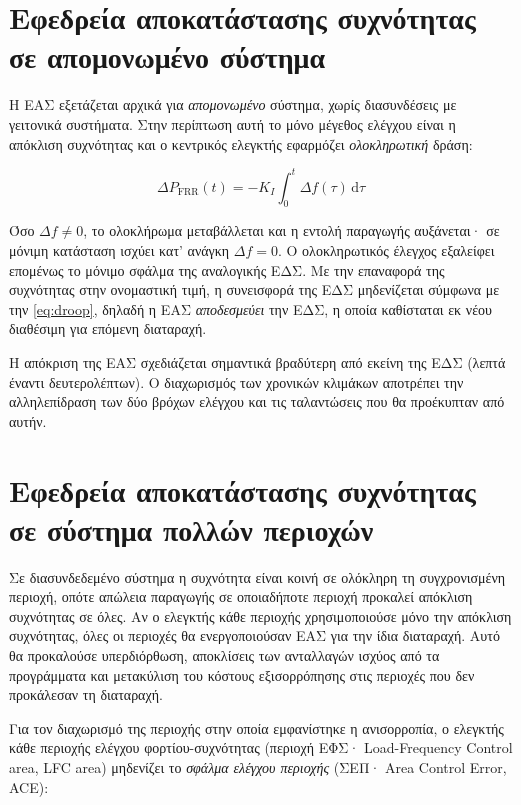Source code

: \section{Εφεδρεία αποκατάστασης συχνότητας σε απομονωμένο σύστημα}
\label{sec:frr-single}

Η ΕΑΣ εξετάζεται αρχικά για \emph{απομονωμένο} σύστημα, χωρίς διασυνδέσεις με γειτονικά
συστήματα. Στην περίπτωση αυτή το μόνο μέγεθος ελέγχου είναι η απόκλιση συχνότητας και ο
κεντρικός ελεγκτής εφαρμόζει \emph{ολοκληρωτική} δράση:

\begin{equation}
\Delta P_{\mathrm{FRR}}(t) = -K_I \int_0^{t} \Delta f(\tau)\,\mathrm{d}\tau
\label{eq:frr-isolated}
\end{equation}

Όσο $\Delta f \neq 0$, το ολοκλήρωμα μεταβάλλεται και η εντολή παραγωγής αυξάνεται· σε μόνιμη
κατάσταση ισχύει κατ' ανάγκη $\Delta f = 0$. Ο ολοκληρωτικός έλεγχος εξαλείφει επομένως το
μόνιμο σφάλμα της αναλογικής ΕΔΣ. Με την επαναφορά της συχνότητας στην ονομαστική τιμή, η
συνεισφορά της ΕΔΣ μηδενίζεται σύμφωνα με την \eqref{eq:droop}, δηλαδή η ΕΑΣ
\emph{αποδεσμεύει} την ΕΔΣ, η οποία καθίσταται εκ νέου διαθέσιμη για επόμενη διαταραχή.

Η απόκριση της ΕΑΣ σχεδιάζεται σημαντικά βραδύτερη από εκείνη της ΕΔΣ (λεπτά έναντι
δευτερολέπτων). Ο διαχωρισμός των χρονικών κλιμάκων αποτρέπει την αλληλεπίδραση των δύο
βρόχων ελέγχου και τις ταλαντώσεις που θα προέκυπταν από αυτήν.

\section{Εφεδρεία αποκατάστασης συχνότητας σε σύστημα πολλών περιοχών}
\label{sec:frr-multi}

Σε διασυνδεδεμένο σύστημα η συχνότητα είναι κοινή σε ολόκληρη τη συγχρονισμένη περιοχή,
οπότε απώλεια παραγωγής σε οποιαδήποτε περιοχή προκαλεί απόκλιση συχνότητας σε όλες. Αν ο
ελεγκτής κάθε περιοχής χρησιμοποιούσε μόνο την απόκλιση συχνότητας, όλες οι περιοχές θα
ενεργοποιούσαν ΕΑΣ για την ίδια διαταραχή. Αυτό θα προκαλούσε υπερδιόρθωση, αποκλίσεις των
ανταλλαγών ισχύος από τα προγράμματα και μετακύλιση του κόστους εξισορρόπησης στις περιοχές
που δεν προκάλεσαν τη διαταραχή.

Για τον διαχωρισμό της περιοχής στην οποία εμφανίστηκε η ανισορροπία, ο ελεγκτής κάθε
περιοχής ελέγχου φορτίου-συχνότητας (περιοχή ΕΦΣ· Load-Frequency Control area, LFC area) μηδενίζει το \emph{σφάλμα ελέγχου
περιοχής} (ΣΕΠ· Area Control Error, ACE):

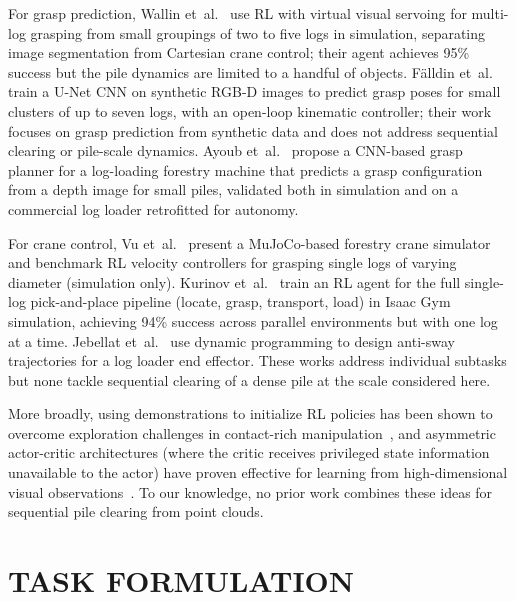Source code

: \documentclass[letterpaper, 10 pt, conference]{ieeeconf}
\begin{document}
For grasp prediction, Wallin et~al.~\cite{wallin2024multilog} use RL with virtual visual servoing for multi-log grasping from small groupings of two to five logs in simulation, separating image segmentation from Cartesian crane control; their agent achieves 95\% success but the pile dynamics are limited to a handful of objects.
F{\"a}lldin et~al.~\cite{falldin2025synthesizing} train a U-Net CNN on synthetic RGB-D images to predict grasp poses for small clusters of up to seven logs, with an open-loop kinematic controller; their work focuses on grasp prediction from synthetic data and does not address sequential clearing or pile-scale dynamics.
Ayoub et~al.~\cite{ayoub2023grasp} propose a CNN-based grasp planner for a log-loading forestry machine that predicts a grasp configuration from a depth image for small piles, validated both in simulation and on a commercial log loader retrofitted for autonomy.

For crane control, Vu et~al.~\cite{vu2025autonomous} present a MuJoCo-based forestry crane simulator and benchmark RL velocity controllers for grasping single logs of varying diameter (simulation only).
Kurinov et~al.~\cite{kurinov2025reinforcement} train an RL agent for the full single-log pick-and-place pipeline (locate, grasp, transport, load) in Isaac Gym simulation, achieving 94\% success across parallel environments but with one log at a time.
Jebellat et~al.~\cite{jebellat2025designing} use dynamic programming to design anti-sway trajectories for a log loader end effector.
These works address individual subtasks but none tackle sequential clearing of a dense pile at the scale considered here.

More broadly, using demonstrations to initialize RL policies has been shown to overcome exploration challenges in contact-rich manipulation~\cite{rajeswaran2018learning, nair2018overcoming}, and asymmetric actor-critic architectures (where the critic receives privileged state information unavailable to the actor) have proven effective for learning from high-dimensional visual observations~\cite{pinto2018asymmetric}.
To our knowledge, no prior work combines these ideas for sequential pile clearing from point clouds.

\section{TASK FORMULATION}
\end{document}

Problem requirements: Look through the records and gather every line containing "crane".

Final answer:
For grasp prediction, Wallin et~al.~\cite{wallin2024multilog} use RL with virtual visual servoing for multi-log grasping from small groupings of two to five logs in simulation, separating image segmentation from Cartesian crane control; their agent achieves 95\% success but the pile dynamics are limited to a handful of objects.
For crane control, Vu et~al.~\cite{vu2025autonomous} present a MuJoCo-based forestry crane simulator and benchmark RL velocity controllers for grasping single logs of varying diameter (simulation only).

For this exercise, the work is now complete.